We now have a collection of five TAN files: two TAN-T transcriptions, a TAN-A alignment/annotation file, a TAN-A-tok word-for-word alignment file, and a TAN-voc file for vocabulary shared across the files.
Let us imagine what it might be like to connect our TAN collection to a TAN file made by someone else. Let us assume that we have found elsewhere, in a German project, a TAN transcription of a work that looks quite similar to our own:
<?xml version="1.0" encoding="UTF-8"?> <?xml-model href="http://textalign.net/release/TAN-2020/schemas/TAN-T.rnc" type="application/relax-ng-compact-syntax"?> <?xml-model href="http://textalign.net/release/TAN-2020/schemas/TAN-T.sch" type="application/xml" schematypens="http://purl.oclc.org/dsdl/schematron"?> <TAN-T xmlns="tag:textalign.net,2015:ns" id="tag:hans@beispiel.com,2014:ringel"> <head> <name>TAN Transkription, Ringelreihen mit Riederfallen</name> <master-location>http://beispiel.com/TAN-T/ringel.xml</master-location> <license> <IRI>http://creativecommons.org/licenses/by/4.0/</IRI> <name>Creative Commons Namensnennung 4.0 International Lizenz</name> <desc>Dieses Werk ist lizenziert unter einer Creative Commons Namensnennung 4.0 International Lizenz.</desc> </license> <licensor who="schmidt"/> <work> <IRI>tag:beispiel.com,2014:texte:holderbusch</IRI> <name>"Die Kinder auf dem Holderbusch"</name> </work> <version> <IRI>urn:uuid:31648039-3dbb-49b9-b66e-9bd2cd11630e</IRI> <name>zweite Version</name> </version> <numerals priority="letters"/> <source> <IRI>http://www.worldcat.org/oclc/4574384</IRI> <name>Franz Magnus Böhme, Deutsches Kinderlied und Kinderspiel: Volksüberlieferungen aus allen Landen deutscher Zunge, gesammelt, geordnet und mit Angabe der Quellen.
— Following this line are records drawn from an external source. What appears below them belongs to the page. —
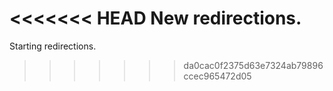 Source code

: <<<<<<< HEAD
New redirections.
=======
Starting redirections.
>>>>>>> da0cac0f2375d63e7324ab79896ccec965472d05
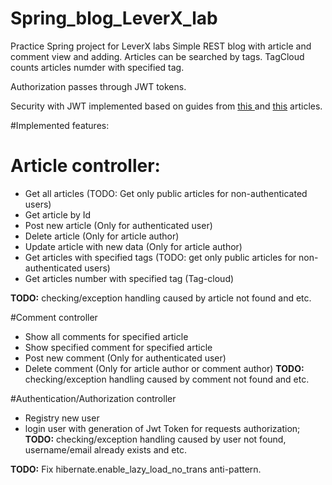 # Spring_blog_LeverX_lab
Practice Spring project for LeverX labs
Simple REST blog with article and comment view and adding. Articles can be searched by tags. TagCloud counts articles numder with specified tag.

Authorization passes through JWT tokens.

Security with JWT implemented based on guides from
<a href = https://grokonez.com/spring-framework/spring-security/spring-security-jwt-authentication-restapis-springboot-spring-mvc-spring-security-spring-jpa-mysql> this </a>
and <a href = https://www.toptal.com/java/rest-security-with-jwt-spring-security-and-java> this</a> articles.

#Implemented features:
# Article controller:
- Get all articles (TODO: Get only public articles for non-authenticated users)
- Get article by Id
- Post new article (Only for authenticated user)
- Delete article (Only for article author)
- Update article with new data (Only for article author)
- Get articles with specified tags (TODO: get only public articles for non-authenticated users)
- Get articles number with specified tag (Tag-cloud)

 <b> TODO:</b> checking/exception handling caused by article not found and etc.

#Comment controller
- Show all comments for specified article
- Show specified comment for specified article
- Post new comment (Only for authenticated user)
- Delete comment (Only for article author or comment author)
<b> TODO:</b> checking/exception handling caused by comment not found and etc.

#Authentication/Authorization controller
- Registry new user
- login user with generation of Jwt Token for requests authorization;
<b> TODO:</b> checking/exception handling caused by user not found, username/email already exists and etc.

<b>TODO:</b> Fix hibernate.enable_lazy_load_no_trans anti-pattern. 



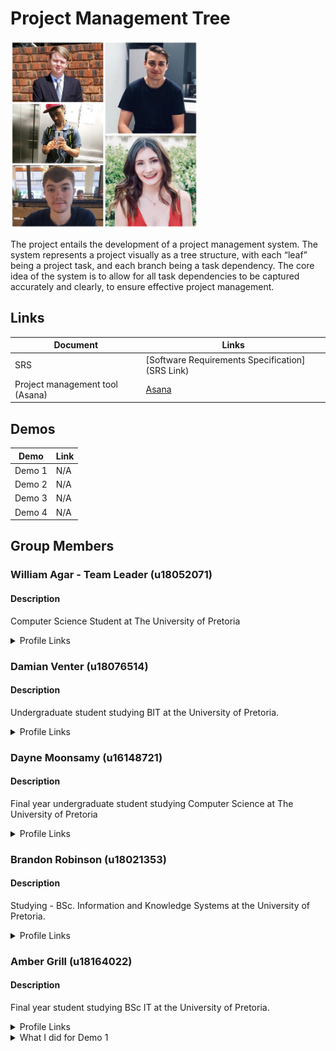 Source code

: # Project Management Tree 
<img src="group photo.jpg" width=300/>

The project entails the development of a project management system. The system represents a project visually as a tree structure, with each “leaf” being a project task, and each branch being a task dependency. The core idea of the system is to allow for all task dependencies to be captured accurately and clearly, to ensure effective project management.

## Links
| Document                          | Links                                                                                         |
|----------------------------------	|---------------------------------------------------------------------------------------------	|
| SRS                              	| [Software Requirements Specification](SRS Link)                                      	        |
| Project management tool (Asana)   | [Asana](https://app.asana.com/0/1175793006340426/board)                                       |                                    

## Demos
| Demo                          	  | Link                                                                                        	|
|----------------------------------	|---------------------------------------------------------------------------------------------	|
| Demo 1                            | N/A                                      	                                                    |
| Demo 2                            | N/A                                                                                           |
| Demo 3                            | N/A                                                                                     	    |
| Demo 4                            | N/A                                                                                           |

## Group Members

### William Agar - Team Leader (u18052071)

#### Description

Computer Science Student at The University of Pretoria

<details><summary>Profile Links</summary>

- [GitHub Profile](https://github.com/Will-A897)
- [CV](https://will-a897.github.io/online-cv/)
- [LinkedIn](https://www.linkedin.com/in/william-agar-1b57521a7/)

</details>

### Damian Venter (u18076514)

#### Description

Undergraduate student studying BIT at the University of Pretoria.

<details><summary>Profile Links</summary>

- [GitHub Profile](https://github.com/Damian-Venter)
- [CV](https://damian-venter.github.io/cv/)
- [LinkedIn](https://www.linkedin.com/in/damian-venter-954429167/)

</details>

### Dayne Moonsamy (u16148721)

#### Description

Final year undergraduate student studying Computer Science at The University of Pretoria

<details><summary>Profile Links</summary>

- [GitHub Profile](https://github.com/DayneSilver)
- [CV](https://daynesilver.github.io)
- [LinkedIn](https://www.linkedin.com/in/dayne-moonsamy-192a971a6/)

</details>

### Brandon Robinson (u18021353)

#### Description

Studying - BSc. Information and Knowledge Systems at the University of Pretoria.

<details><summary>Profile Links</summary>

- [GitHub Profile](https://github.com/u18021353)
- [CV](https://u18021353.github.io)
- [LinkedIn](https://www.linkedin.com/in/brandon-robinson-6ab4751a5/)

</details>

### Amber Grill (u18164022)

#### Description

Final year student studying BSc IT at the University of Pretoria.

<details><summary>Profile Links</summary>

- [GitHub Profile](https://github.com/u18164022)
- [CV](https://u18164022.github.io/online-cv)
- [LinkedIn](https://www.linkedin.com/in/amber-grill-49259a1a6/)

</details>
<details><summary> What I did for Demo 1</summary>
  
  - Implementation of creating of tasks
  - Implementation of creating of dependencies

</details>
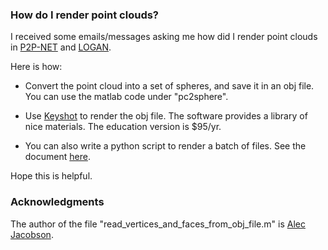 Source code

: 
### How do I render point clouds?
I received some emails/messages asking me how did I render point clouds in [P2P-NET](https://github.com/kangxue/P2P-NET) and [LOGAN](https://github.com/kangxue/LOGAN).  

Here is how:

- Convert the point cloud into a set of spheres, and save it in an obj file. You can use the matlab code under "pc2sphere".

- Use [Keyshot](https://www.keyshot.com/) to render the obj file.  The software provides a library of nice materials. The education version is $95/yr.

- You can also write a python script to render a batch of files. See the document [here](https://keyshot.com/scripting/doc/7.0/quickstart.html).

Hope this is helpful.


### Acknowledgments
The author of the file "read_vertices_and_faces_from_obj_file.m" is [Alec Jacobson](http://www.alecjacobson.com/weblog/?p=917).
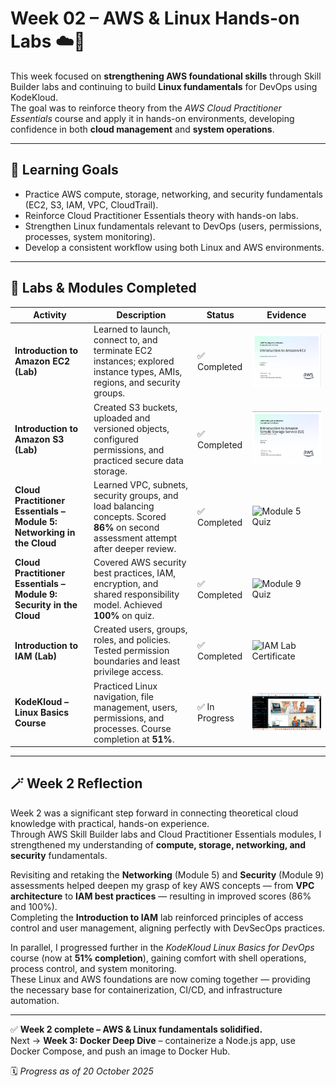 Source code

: # Week 02 – AWS & Linux Hands-on Labs ☁️🐧  

This week focused on **strengthening AWS foundational skills** through Skill Builder labs and continuing to build **Linux fundamentals** for DevOps using KodeKloud.  
The goal was to reinforce theory from the *AWS Cloud Practitioner Essentials* course and apply it in hands-on environments, developing confidence in both **cloud management** and **system operations**.

---

## 🎯 Learning Goals  
- Practice AWS compute, storage, networking, and security fundamentals (EC2, S3, IAM, VPC, CloudTrail).  
- Reinforce Cloud Practitioner Essentials theory with hands-on labs.  
- Strengthen Linux fundamentals relevant to DevOps (users, permissions, processes, system monitoring).  
- Develop a consistent workflow using both Linux and AWS environments.  

---

## 🧩 Labs & Modules Completed  

| Activity | Description | Status | Evidence |
|-----------|--------------|---------|-----------|
| **Introduction to Amazon EC2 (Lab)** | Learned to launch, connect to, and terminate EC2 instances; explored instance types, AMIs, regions, and security groups. | ✅ Completed | ![EC2 Lab Certificate](./screenshots/aws-lab-ec2-intro-certificate.png) |
| **Introduction to Amazon S3 (Lab)** | Created S3 buckets, uploaded and versioned objects, configured permissions, and practiced secure data storage. | ✅ Completed | ![S3 Lab Certificate](./screenshots/aws-lab-s3-intro-certificate.png) |
| **Cloud Practitioner Essentials – Module 5: Networking in the Cloud** | Learned VPC, subnets, security groups, and load balancing concepts. Scored **86%** on second assessment attempt after deeper review. | ✅ Completed | ![Module 5 Quiz](./screenshots/aws-cpe-module5-networking-quiz.png) |
| **Cloud Practitioner Essentials – Module 9: Security in the Cloud** | Covered AWS security best practices, IAM, encryption, and shared responsibility model. Achieved **100%** on quiz. | ✅ Completed | ![Module 9 Quiz](./screenshots/aws-cpe-module9-security-quiz.png) |
| **Introduction to IAM (Lab)** | Created users, groups, roles, and policies. Tested permission boundaries and least privilege access. | ✅ Completed | ![IAM Lab Certificate](./screenshots/aws-lab-iam-intro-certificate.png) |
| **KodeKloud – Linux Basics Course** | Practiced Linux navigation, file management, users, permissions, and processes. Course completion at **51%**. | ✅ In Progress | ![Linux Basics Progress](./screenshots/kodekloud-linux-basics-progress-51.png) |

---

## 🪄 Week 2 Reflection  

Week 2 was a significant step forward in connecting theoretical cloud knowledge with practical, hands-on experience.  
Through AWS Skill Builder labs and Cloud Practitioner Essentials modules, I strengthened my understanding of **compute, storage, networking, and security** fundamentals.  

Revisiting and retaking the **Networking** (Module 5) and **Security** (Module 9) assessments helped deepen my grasp of key AWS concepts — from **VPC architecture** to **IAM best practices** — resulting in improved scores (86% and 100%).  
Completing the **Introduction to IAM** lab reinforced principles of access control and user management, aligning perfectly with DevSecOps practices.

In parallel, I progressed further in the *KodeKloud Linux Basics for DevOps* course (now at **51% completion**), gaining comfort with shell operations, process control, and system monitoring.  
These Linux and AWS foundations are now coming together — providing the necessary base for containerization, CI/CD, and infrastructure automation.

---

✅ **Week 2 complete – AWS & Linux fundamentals solidified.**  
Next → **Week 3: Docker Deep Dive** – containerize a Node.js app, use Docker Compose, and push an image to Docker Hub.

🗓️ *Progress as of 20 October 2025*

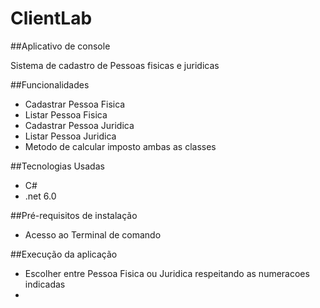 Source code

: # ClientLab

##Aplicativo de console

Sistema de cadastro de Pessoas fisicas e juridicas 

##Funcionalidades
* Cadastrar Pessoa Fisica 
* Listar Pessoa Fisica
* Cadastrar Pessoa Juridica
* Listar Pessoa Juridica
* Metodo de calcular imposto ambas as classes

##Tecnologias Usadas
* C#
* .net 6.0

##Pré-requisitos de instalação
* Acesso ao Terminal de comando

##Execução da aplicação
* Escolher entre Pessoa Fisica ou Juridica respeitando as numeracoes indicadas
* 
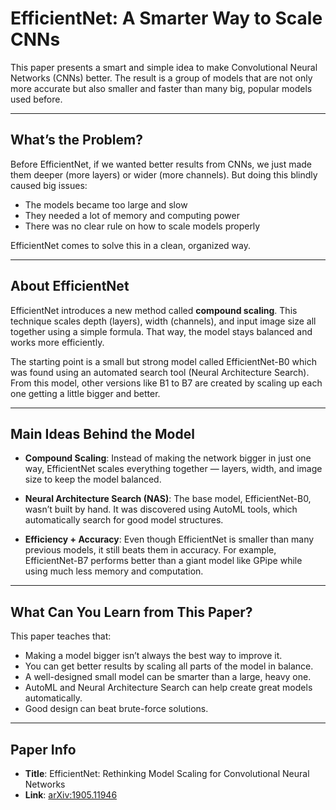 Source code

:# EfficientNet: A Smarter Way to Scale CNNs

This paper presents a smart and simple idea to make Convolutional Neural Networks (CNNs) better. The result is a group of models that are not only more accurate but also smaller and faster than many big, popular models used before.

---

## What’s the Problem?

Before EfficientNet, if we wanted better results from CNNs, we just made them deeper (more layers) or wider (more channels). But doing this blindly caused big issues:
- The models became too large and slow
- They needed a lot of memory and computing power
- There was no clear rule on how to scale models properly

EfficientNet comes to solve this in a clean, organized way.

---

## About EfficientNet

EfficientNet introduces a new method called **compound scaling**. This technique scales depth (layers), width (channels), and input image size all together using a simple formula. That way, the model stays balanced and works more efficiently.

The starting point is a small but strong model called EfficientNet-B0 which was found using an automated search tool (Neural Architecture Search). From this model, other versions like B1 to B7 are created by scaling up each one getting a little bigger and better.

---

## Main Ideas Behind the Model

- **Compound Scaling**: Instead of making the network bigger in just one way, EfficientNet scales everything together — layers, width, and image size to keep the model balanced.

- **Neural Architecture Search (NAS)**: The base model, EfficientNet-B0, wasn’t built by hand. It was discovered using AutoML tools, which automatically search for good model structures.

- **Efficiency + Accuracy**: Even though EfficientNet is smaller than many previous models, it still beats them in accuracy. For example, EfficientNet-B7 performs better than a giant model like GPipe while using much less memory and computation.

---

## What Can You Learn from This Paper?

This paper teaches that:
- Making a model bigger isn’t always the best way to improve it.
- You can get better results by scaling all parts of the model in balance.
- A well-designed small model can be smarter than a large, heavy one.
- AutoML and Neural Architecture Search can help create great models automatically.
- Good design can beat brute-force solutions.

---

## Paper Info

- **Title**: EfficientNet: Rethinking Model Scaling for Convolutional Neural Networks  
- **Link**: [arXiv:1905.11946](https://arxiv.org/abs/1905.11946)
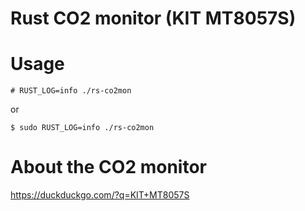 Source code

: # Rust CO2 monitor (KIT MT8057S)

# Usage

    # RUST_LOG=info ./rs-co2mon

or 

    $ sudo RUST_LOG=info ./rs-co2mon


# About the CO2 monitor

https://duckduckgo.com/?q=KIT+MT8057S
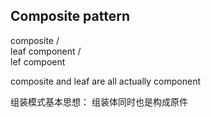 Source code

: ## Composite pattern

   composite
   /        \
leaf   component
            /      \
        lef   compoent
        
        
composite and leaf are all actually component 

组装模式基本思想： 组装体同时也是构成原件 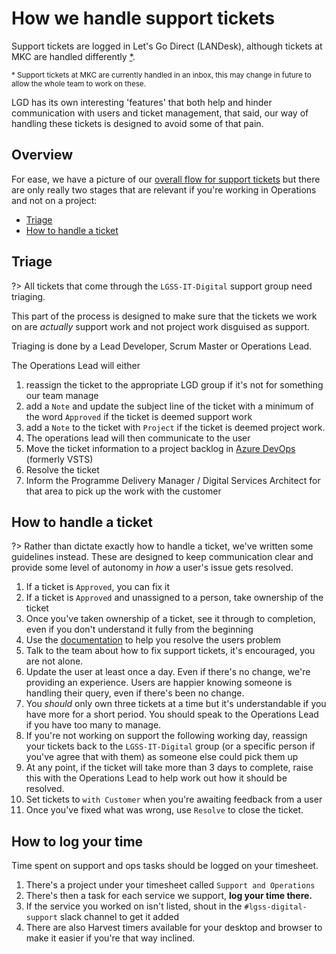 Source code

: # How we handle support tickets
Support tickets are logged in Let's Go Direct (LANDesk), although tickets at MKC are handled differently [*](#mkc-tickets).

<small><a id="mkc-tickets">*</a> Support tickets at MKC are currently handled in an inbox, this may change in future to allow the whole team to work on these.</small>

LGD has its own interesting 'features' that both help and hinder communication with users and ticket management, that said, our way of handling these tickets is designed to avoid some of that pain.

## Overview
For ease, we have a picture of our [overall flow for support tickets](/assets/images/support/support-flow.jpg ':ignore') but there are only really two stages that are relevant if you're working in Operations and not on a project:

* [Triage](#triage)
* [How to handle a ticket](#how-to-handle-a-ticket)

## Triage
?> All tickets that come through the `LGSS-IT-Digital` support group need triaging. 

This part of the process is designed to make sure that the tickets we work on are _actually_ support work and not project work disguised as support.

Triaging is done by a Lead Developer, Scrum Master or Operations Lead.

The Operations Lead will either 
1. reassign the ticket to the appropriate LGD group if it's not for something our team manage
1. add a `Note` and update the subject line of the ticket with a minimum of the word `Approved` if the ticket is deemed support work
1. add a `Note` to the ticket with `Project` if the ticket is deemed project work. 
  1. The operations lead will then communicate to the user
  1. Move the ticket information to a project backlog in [Azure DevOps](https://lgssappdevteam.visualstudio.com/) (formerly VSTS)
  1. Resolve the ticket
  1. Inform the Programme Delivery Manager / Digital Services Architect for that area to pick up the work with the customer


## How to handle a ticket

?> Rather than dictate exactly how to handle a ticket, we've written some guidelines instead. These are designed to keep communication clear and provide some level of autonomy in _how_ a user's issue gets resolved.

1. If a ticket is `Approved`, you can fix it
1. If a ticket is `Approved` and unassigned to a person, take ownership of the ticket
1. Once you've taken ownership of a ticket, see it through to completion, even if you don't understand it fully from the beginning
1. Use the [documentation](support/documentation.md) to help you resolve the users problem
1. Talk to the team about how to fix support tickets, it's encouraged, you are not alone.
1. Update the user at least once a day. Even if there's no change, we're providing an experience. Users are happier knowing someone is handling their query, even if there's been no change.
1. You _should_ only own three tickets at a time but it's understandable if you have more for a short period. You should speak to the Operations Lead if you have too many to manage.
1. If you're not working on support the following working day, reassign your tickets back to the `LGSS-IT-Digital` group (or a specific person if you've agree that with them) as someone else could pick them up
1. At any point, if the ticket will take more than 3 days to complete, raise this with the Operations Lead to help work out how it should be resolved.
1. Set tickets to `with Customer` when you're awaiting feedback from a user
1. Once you've fixed what was wrong, use `Resolve` to close the ticket.

## How to log your time

Time spent on support and ops tasks should be logged on your timesheet.

1. There's a project under your timesheet called `Support and Operations`
1. There's then a task for each service we support, **log your time there.**
1. If the service you worked on isn't listed, shout in the `#lgss-digital-support` slack channel to get it added
1. There are also Harvest timers available for your desktop and browser to make it easier if you're that way inclined.
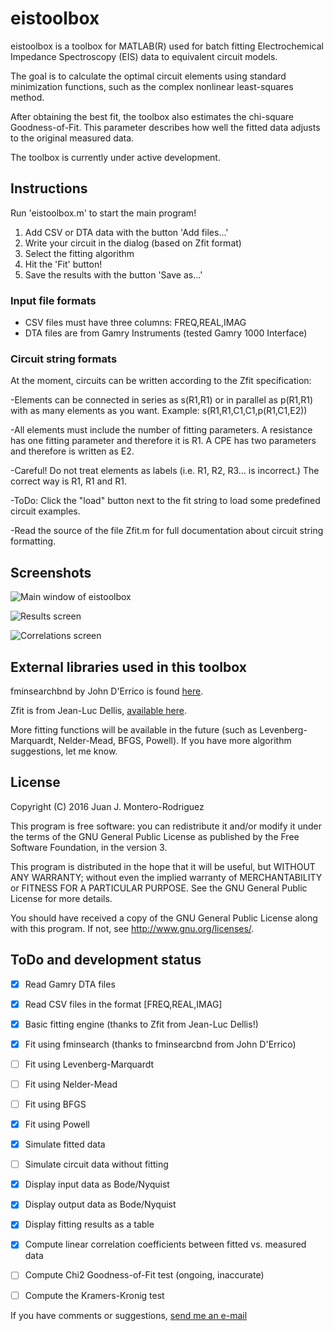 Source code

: # eistoolbox

eistoolbox is a toolbox for MATLAB(R) used for batch fitting Electrochemical Impedance Spectroscopy (EIS) data to equivalent circuit models.

The goal is to calculate the optimal circuit elements using standard minimization functions, such as the complex nonlinear least-squares method.

After obtaining the best fit, the toolbox also estimates the chi-square Goodness-of-Fit. This parameter describes how well the fitted data adjusts to the original measured data.

The toolbox is currently under active development.

## Instructions

Run 'eistoolbox.m' to start the main program!

1. Add CSV or DTA data with the button 'Add files...'
2. Write your circuit in the dialog (based on Zfit format)
3. Select the fitting algorithm
4. Hit the 'Fit' button!
5. Save the results with the button 'Save as...'

### Input file formats

- CSV files must have three columns: FREQ,REAL,IMAG
- DTA files are from Gamry Instruments (tested Gamry 1000 Interface)

### Circuit string formats

At the moment, circuits can be written according to the Zfit specification:

-Elements can be connected in series as s(R1,R1) or in parallel as p(R1,R1) with as many elements as you want. Example: s(R1,R1,C1,C1,p(R1,C1,E2))

-All elements must include the number of fitting parameters. A resistance has one fitting parameter and therefore it is R1. A CPE has two parameters and therefore is written as E2.

-Careful! Do not treat elements as labels (i.e. R1, R2, R3... is incorrect.) The correct way is R1, R1 and R1.

-ToDo: Click the "load" button next to the fit string to load some predefined circuit examples.

-Read the source of the file Zfit.m for full documentation about circuit string formatting.

## Screenshots

![Main window of eistoolbox](https://github.com/jjmontero9/eistoolbox/blob/master/images/main_screenshot.png)

![Results screen](https://github.com/jjmontero9/eistoolbox/blob/master/images/scr_results.png)

![Correlations screen](https://github.com/jjmontero9/eistoolbox/blob/master/images/correlations.png)

## External libraries used in this toolbox

fminsearchbnd by John D'Errico is found [here](http://de.mathworks.com/matlabcentral/fileexchange/8277-fminsearchbnd--fminsearchcon).

Zfit is from Jean-Luc Dellis, [available here](https://www.mathworks.com/matlabcentral/fileexchange/19460-zfit).

More fitting functions will be available in the future (such as Levenberg-Marquardt, Nelder-Mead, BFGS, Powell). If you have more algorithm suggestions, let me know.

## License

Copyright (C) 2016  Juan J. Montero-Rodriguez
 
This program is free software: you can redistribute it and/or modify it under the terms of the GNU General Public License as published by the Free Software Foundation, in the version 3.

This program is distributed in the hope that it will be useful, but WITHOUT ANY WARRANTY; without even the implied warranty of MERCHANTABILITY or FITNESS FOR A PARTICULAR PURPOSE.  See the GNU General Public License for more details.

You should have received a copy of the GNU General Public License along with this program.  If not, see <http://www.gnu.org/licenses/>.

## ToDo and development status

- [x] Read Gamry DTA files
- [x] Read CSV files in the format [FREQ,REAL,IMAG]
- [x] Basic fitting engine (thanks to Zfit from Jean-Luc Dellis!)
- [x] Fit using fminsearch (thanks to fminsearcbnd from John D'Errico)
- [ ] Fit using Levenberg-Marquardt
- [ ] Fit using Nelder-Mead
- [ ] Fit using BFGS
- [x] Fit using Powell
- [x] Simulate fitted data
- [ ] Simulate circuit data without fitting
- [x] Display input data as Bode/Nyquist
- [x] Display output data as Bode/Nyquist
- [x] Display fitting results as a table
- [x] Compute linear correlation coefficients between fitted vs. measured data
- [ ] Compute Chi2 Goodness-of-Fit test (ongoing, inaccurate)
- [ ] Compute the Kramers-Kronig test


If you have comments or suggestions, [send me an e-mail](mailto:juan.montero@tu-harburg.de)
Leipzig, 1897.</name> </source> <adjustments> <normalization> <IRI>tag:kalvesmaki@gmail.com,2014:normalization:hyphens-discretionary-off</IRI> <name>Keine Bindestriche</name> </normalization> </adjustments> <vocabulary-key> <div-type xml:id="Zeile"> <IRI>http://dbpedia.org/resource/Gedichtzeile</IRI> <name>Gedichtzeile</name> </div-type> <div-type which="poem" xml:id="Gedicht"/> <person xml:id="schmidt" roles="Produzent"> <IRI>tag:hans@beispiel.com,2014:selbst</IRI> <name xml:lang="eng">Hans Schmidt</name> </person> <role xml:id="Produzent"> <IRI>http://schema.org/producer</IRI> <name xml:lang="eng">Produzent</name> </role> </vocabulary-key> <file-resp who="schmidt"/> <resp who="schmidt" roles="Produzent"/> <change when="2014-08-13" who="schmidt">Anfang</change> <comment when="2014-08-13" who="schmidt">unten auf der Z. 438, recht</comment> <to-do/> </head> <body xml:lang="deu"> <div type="Gedicht" n="1"> <div type="Zeile" n="a">Ringel, Ringel, Reihe!</div> <div type="Zeile" n="b">Sind der Kinder dreie,</div> <div type="Zeile" n="c">Sitzen auf dem Holderbuch,</div> <div type="Zeile" n="e">Schreien alle: husch, husch, husch!</div> </div> </body> </TAN-T>
It seems that this 19th-century German version is quite similar to our two English versions. We have some alignment options open to us. Two more sets of word-for-word alignments would be interesting, but remember, just because we find a text that nicely aligns with others does not mean that we must align them, or that for a given alignment we must align everything. In this case, we choose not to worry about word-for-word alignments, and we focus here only on the TAN-A alignment, so that, for example, we can use the built-in TAN application to display the three versions in parallel, to study more closely the relationships between them.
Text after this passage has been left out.